十一話◆持つべきものは
それにしても、ヒューゴ……マジかぁ
初めて"ダリルさんに会わない選択"をしたあの日から、僕はまた、研究にのめり込む日々へと戻っていた。
人工魔石の徹底的な調査と、『感情・イメージによる術式構築理論』のブラッシュアップ。
作業自体は楽しいし、時間も忘れられるけど。
「はあぁぁぁ…………」
定期的に襲ってくる"逃げ"という自覚が、大きなため息となって現れていた。
「アシェルさま、大丈夫ですか? またあの時みたいに、ため息ばかりつかれてますね……」
隣から聞こえたニールくんの声に、そういえばここは学園だったなと思い出す。
僕は、彼の柔らかい金茶の髪をわしゃりと撫でながら、視線を逸らして曖昧に笑う。
「……ごめんね、心配かけて。まあそのうち大丈夫になるから」
その言葉は、事実というよりは願望だったけど、思いの外僕自身の心に沁みた。
「それならいいんですけど……確かにボクじゃ頼りないですもんね……!」
拗ねた口調でぷくっと頬を膨らませるニールくん。
相変わらずハムスターなんだよなぁ……。
「拗ねないでよ、ニールくん。きみはちゃんと……その……一緒にいるだけで、心を軽くしてくれてるんだからさ」
そんな風に笑いながら、撫で続けていたら。
頭上から伸びてきた手にガシッと腕を掴まれた。
「おいアシェル。いい加減にそれをやめろ」
振り返ると、なぜか苛立った様子のヒューゴが立っていた。
「あ、ヒューゴくん。それにブレインくんも、おはようございます」
「ああ……ニール、おはよう」
「ニールくんもアシェル様も、おはよっスー!」
ヒューゴが僕の腕を掴んだまま、普通に挨拶が交わされる。
地味に痛いんだけどな……。
「おはよう二人とも。ねえ、ヒューゴ。ちょっと痛いんだけど……」
「……いつまでも初等部気分のまま、気安く撫でるお前が悪い。ニールも、少しは拒絶しろ」
……うむ、完全にごもっともである。
ポイと投げ捨てられた腕をさすり、ちょっとだけバツが悪いような気持ちになる。
「えっと……ボクは、もう慣れちゃったんで、ぜんぜん平気ですよ?」
「それならよかった、のかな? ごめんね、ニールくん……」
「良くはない……!」
ニールくんの言葉に、彼を不快にさせてたわけじゃなかったと安心していたら。
少し語気を強めたヒューゴの声が、ざわめく教室の中でも響いた。
なんだ? なんでヒューゴはこんなに怒ってるの?
「あー…………ねっ! そうだ、アシェル様! 今日久しぶりに寮の部屋、遊びに来ないっスか!?」
妙な緊張を切り裂くように、ブレインくんの明るい声が響く。
空気が変わったのは助かるけど――
「お誘いは嬉しいけど、ごめん。僕はいま研究に……」
「来い」
「え…………?」
研究に時間を使いたいから。
そんな"断り文句"をヒューゴの端的な言葉に遮られた僕は、ぽかんと口を開けて呆けてしまった。

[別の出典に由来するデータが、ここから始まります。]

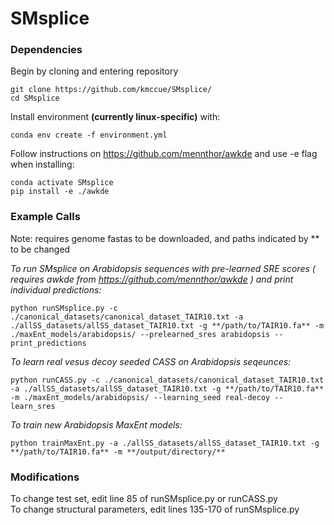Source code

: # SMsplice

### Dependencies
Begin by cloning and entering repository

	git clone https://github.com/kmccue/SMsplice/
 	cd SMsplice

Install environment **(currently linux-specific)** with:

    conda env create -f environment.yml

Follow instructions on https://github.com/mennthor/awkde and use -e flag when installing:

	conda activate SMsplice
	pip install -e ./awkde

### Example Calls
Note: requires genome fastas to be downloaded, and paths indicated by ** to be changed

*To run SMsplice on Arabidopsis sequences with pre-learned SRE scores ( requires awkde from https://github.com/mennthor/awkde ) and print individual predictions:*

	python runSMsplice.py -c ./canonical_datasets/canonical_dataset_TAIR10.txt -a ./allSS_datasets/allSS_dataset_TAIR10.txt -g **/path/to/TAIR10.fa** -m ./maxEnt_models/arabidopsis/ --prelearned_sres arabidopsis --print_predictions

*To learn real vesus decoy seeded CASS on Arabidopsis seqeunces:*

	python runCASS.py -c ./canonical_datasets/canonical_dataset_TAIR10.txt -a ./allSS_datasets/allSS_dataset_TAIR10.txt -g **/path/to/TAIR10.fa** -m ./maxEnt_models/arabidopsis/ --learning_seed real-decoy --learn_sres 

*To train new Arabidopsis MaxEnt models:*

	python trainMaxEnt.py -a ./allSS_datasets/allSS_dataset_TAIR10.txt -g **/path/to/TAIR10.fa** -m **/output/directory/**

### Modifications
To change test set, edit line 85 of runSMsplice.py or runCASS.py\
To change structural parameters, edit lines 135-170 of runSMsplice.py

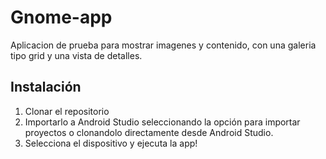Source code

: # Gnome-app
Aplicacion de prueba para mostrar imagenes y contenido, con una galeria tipo grid y una vista de detalles.  

## Instalación 

1. Clonar el repositorio 
2. Importarlo a Android Studio seleccionando la opción para importar proyectos o clonandolo directamente desde Android Studio.
3. Selecciona el dispositivo y ejecuta la app!
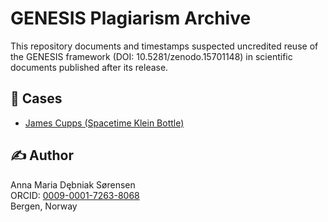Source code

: 
# GENESIS Plagiarism Archive

This repository documents and timestamps suspected uncredited reuse of the GENESIS framework (DOI: 10.5281/zenodo.15701148) in scientific documents published after its release.

## 🧾 Cases

- [James Cupps (Spacetime Klein Bottle)](James_Cupps/README.md)

## ✍️ Author

Anna Maria Dębniak Sørensen  
ORCID: [0009-0001-7263-8068](https://orcid.org/0009-0001-7263-8068)  
Bergen, Norway
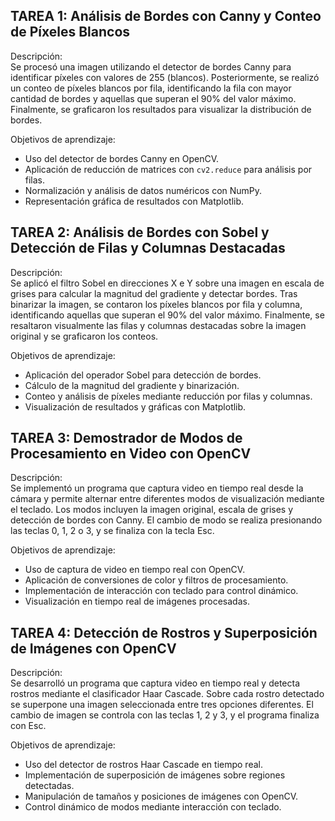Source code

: ## TAREA 1: Análisis de Bordes con Canny y Conteo de Píxeles Blancos

Descripción:  
Se procesó una imagen utilizando el detector de bordes Canny para identificar píxeles con valores de 255 (blancos). Posteriormente, se realizó un conteo de píxeles blancos por fila, identificando la fila con mayor cantidad de bordes y aquellas que superan el 90% del valor máximo. Finalmente, se graficaron los resultados para visualizar la distribución de bordes.

Objetivos de aprendizaje:
- Uso del detector de bordes Canny en OpenCV.
- Aplicación de reducción de matrices con `cv2.reduce` para análisis por filas.
- Normalización y análisis de datos numéricos con NumPy.
- Representación gráfica de resultados con Matplotlib.

## TAREA 2: Análisis de Bordes con Sobel y Detección de Filas y Columnas Destacadas

Descripción:  
Se aplicó el filtro Sobel en direcciones X e Y sobre una imagen en escala de grises para calcular la magnitud del gradiente y detectar bordes. Tras binarizar la imagen, se contaron los píxeles blancos por fila y columna, identificando aquellas que superan el 90% del valor máximo. Finalmente, se resaltaron visualmente las filas y columnas destacadas sobre la imagen original y se graficaron los conteos.

Objetivos de aprendizaje:
- Aplicación del operador Sobel para detección de bordes.
- Cálculo de la magnitud del gradiente y binarización.
- Conteo y análisis de píxeles mediante reducción por filas y columnas.
- Visualización de resultados y gráficas con Matplotlib.
  
## TAREA 3: Demostrador de Modos de Procesamiento en Video con OpenCV

Descripción:  
Se implementó un programa que captura video en tiempo real desde la cámara y permite alternar entre diferentes modos de visualización mediante el teclado. Los modos incluyen la imagen original, escala de grises y detección de bordes con Canny. El cambio de modo se realiza presionando las teclas 0, 1, 2 o 3, y se finaliza con la tecla Esc.

Objetivos de aprendizaje:
- Uso de captura de video en tiempo real con OpenCV.
- Aplicación de conversiones de color y filtros de procesamiento.
- Implementación de interacción con teclado para control dinámico.
- Visualización en tiempo real de imágenes procesadas. 

## TAREA 4: Detección de Rostros y Superposición de Imágenes con OpenCV

Descripción:  
Se desarrolló un programa que captura video en tiempo real y detecta rostros mediante el clasificador Haar Cascade. Sobre cada rostro detectado se superpone una imagen seleccionada entre tres opciones diferentes. El cambio de imagen se controla con las teclas 1, 2 y 3, y el programa finaliza con Esc.

Objetivos de aprendizaje:
- Uso del detector de rostros Haar Cascade en tiempo real.
- Implementación de superposición de imágenes sobre regiones detectadas.
- Manipulación de tamaños y posiciones de imágenes con OpenCV.
- Control dinámico de modos mediante interacción con teclado.
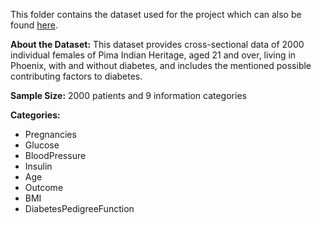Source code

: This folder contains the dataset used for the project which can also be found [here](https://www.kaggle.com/datasets/vikasukani/diabetes-data-set).

**About the Dataset:**
This dataset provides cross-sectional data of 2000 individual females of Pima Indian Heritage, aged 21 and over, living in Phoenix, with and without diabetes, and includes the mentioned possible contributing factors to diabetes. 

**Sample Size:** 2000 patients and 9 information categories

**Categories:**
- Pregnancies
- Glucose
- BloodPressure
- Insulin
- Age
- Outcome 
- BMI
- DiabetesPedigreeFunction
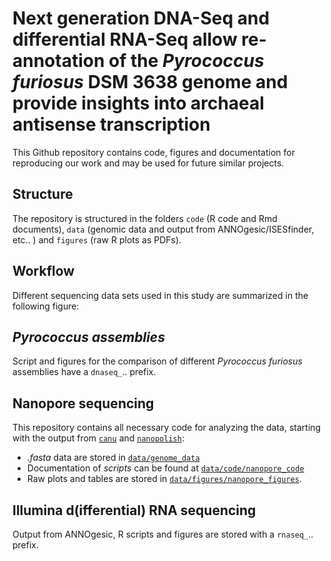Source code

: # Next generation DNA-Seq and differential RNA-Seq allow re-annotation of the *Pyrococcus furiosus* DSM 3638 genome and provide insights into archaeal antisense transcription  

This Github repository contains code, figures and documentation for reproducing our work and may be used for future similar projects.  

## Structure  
The repository is structured in the folders `code` (R code and Rmd documents), `data` (genomic data and output from ANNOgesic/ISESfinder, etc.. ) and `figures` (raw R plots as PDFs).    

## Workflow  
Different sequencing data sets used in this study are summarized in the following figure:  
<!--![draft workflow](figures/draft_workflow.tiff)-->

## *Pyrococcus assemblies*   
Script and figures for the comparison of different *Pyrococcus furiosus* assemblies have a `dnaseq_`.. prefix.  

## Nanopore sequencing  
This repository contains all necessary code for analyzing the data, starting with the output from <a target="_blank" href = "https://canu.readthedocs.io/en/latest/">`canu`</a> and <a target ="_blank" href = "https://nanopolish.readthedocs.io/en/latest/">`nanopolish`</a>:  
- *.fasta* data are stored in <a target="_blank" href = "https://github.com/felixgrunberger/pyrococcus_annotation/tree/master/data/genome_data">`data/genome_data`</a>  
- Documentation of *scripts* can be found at <a target="_blank" href= "https://github.com/felixgrunberger/pyrococcus_annotation/tree/master/code/nanopore_code">`data/code/nanopore_code`</a>  
- Raw plots and tables are stored in <a target="_blank" href = "https://github.com/felixgrunberger/pyrococcus_annotation/tree/master/figures/nanopore_figures">`data/figures/nanopore_figures`</a>.  

## Illumina d(ifferential) RNA sequencing  
Output from ANNOgesic, R scripts and figures are stored with a `rnaseq_`.. prefix.  



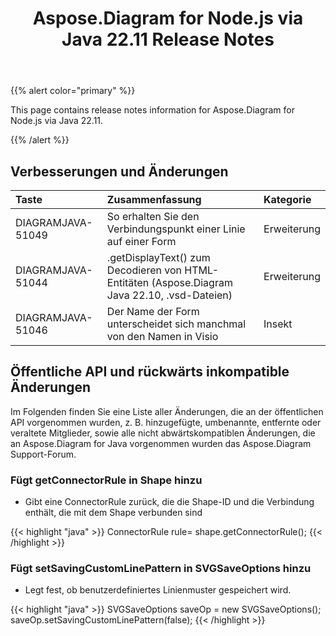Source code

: ﻿---
title: Aspose.Diagram for Node.js via Java 22.11 Release Notes
type: docs
weight: 17
url: /de/nodejsjava/aspose-diagram-for-node-js-via-java-22-11-release-notes/
---
{{% alert color="primary" %}}

This page contains release notes information for Aspose.Diagram for Node.js via Java 22.11.

{{% /alert %}}
## **Verbesserungen und Änderungen**  ##

|**Taste**|**Zusammenfassung**|**Kategorie**|
|:- |:- |:- |
|DIAGRAMJAVA-51049|So erhalten Sie den Verbindungspunkt einer Linie auf einer Form|Erweiterung|
|DIAGRAMJAVA-51044|.getDisplayText() zum Decodieren von HTML-Entitäten (Aspose.Diagram Java 22.10, .vsd-Dateien)|Erweiterung|
|DIAGRAMJAVA-51046|Der Name der Form unterscheidet sich manchmal von den Namen in Visio|Insekt|

## **Öffentliche API und rückwärts inkompatible Änderungen**
Im Folgenden finden Sie eine Liste aller Änderungen, die an der öffentlichen API vorgenommen wurden, z. B. hinzugefügte, umbenannte, entfernte oder veraltete Mitglieder, sowie alle nicht abwärtskompatiblen Änderungen, die an Aspose.Diagram for Java vorgenommen wurden das Aspose.Diagram Support-Forum.

### **Fügt getConnectorRule in Shape hinzu**
- Gibt eine ConnectorRule zurück, die die Shape-ID und die Verbindung enthält, die mit dem Shape verbunden sind

{{< highlight "java" >}}
ConnectorRule rule= shape.getConnectorRule();
{{< /highlight >}}

### **Fügt setSavingCustomLinePattern in SVGSaveOptions hinzu**
- Legt fest, ob benutzerdefiniertes Linienmuster gespeichert wird.

{{< highlight "java" >}}
SVGSaveOptions saveOp = new SVGSaveOptions(); 
saveOp.setSavingCustomLinePattern(false);
{{< /highlight >}}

「……アシェル様、最近ヤバいっスよ? 自分じゃ気付いてないかも知れないけど、ちゃんと息抜かないと」
「あ……」
ごめん、と呟いたら。
ブレインくんは、いつかみたいに「だからすぐに謝るのやめてって言ってるじゃないスかー」と笑っていた。
◇ ◇ ◇
そして、放課後になって。
「待って! 待ってよ、逃げないから。そんな引っ張らないでもちゃんと歩くからさ……!」
僕は腕を掴まれて、強制連行さながらに……ほとんど引きずられるようにして歩かされていた。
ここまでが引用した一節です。